# Image of bounded operator is closed

• Jun 3rd 2010, 05:33 AM
Giraffro
Image of bounded operator is closed
Let $X, Y$ be Banach spaces, $U \in B(X,Y)$ be given such that $\exists M \in [0, \infty)$ such that $\forall y \in \text{Im}(U), \exists x \in X$ such that $U(x) = y$ and $\|x\|_X \leq M \|y\|_Y$. Show that $\text{Im}(U)$ is closed in $Y$.

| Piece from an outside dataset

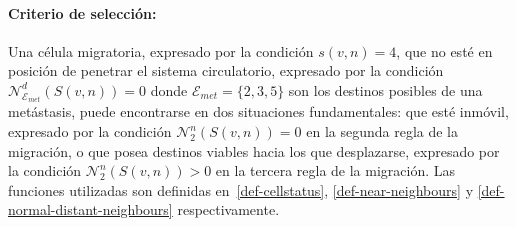 \paragraph*{{Criterio de selecci\'on}:} Una c\'elula migratoria, expresado por la condici\'on $s(v,n)=4$, que no est\'e en posici\'on de penetrar el sistema circulatorio, expresado por la condici\'on $\mathcal{N}_{\mathcal{E}_{met}}^d(S(v,n))=0$ donde $\mathcal{E}_{met}=\lbrace 2,3,5 \rbrace$ son los destinos posibles de una met\'astasis, puede encontrarse en dos situaciones fundamentales: que est\'e inm\'ovil, expresado por la condici\'on $\mathcal{N}_2^n(S(v,n))=0$ en la segunda regla de la migraci\'on, o que posea destinos viables hacia los que desplazarse, expresado por la condici\'on $\mathcal{N}_2^n(S(v,n))>0$ en la tercera regla de la migraci\'on. Las funciones utilizadas son definidas en~\ref{def-cellstatus}, \ref{def-near-neighbours} y \ref{def-normal-distant-neighbours} respectivamente.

My idea was to use the quotient Banach space of $\frac{X}{\text{Ker}(U)}$ and use the First Isomorphism Theorem, but this isn't very direct. Is there a more direct method for proving this? Note that $U$ isn't necessarily injective.
• Jun 3rd 2010, 08:20 AM
Focus
Quote:

Originally Posted by Giraffro
Let $X, Y$ be Banach spaces, $U \in B(X,Y)$ be given such that $\exists M \in [0, \infty)$ such that $\forall y \in \text{Im}(U), \exists x \in X$ such that $U(x) = y$ and $\|x\|_X \leq M \|y\|_Y$. Show that $\text{Im}(U)$ is closed in $Y$.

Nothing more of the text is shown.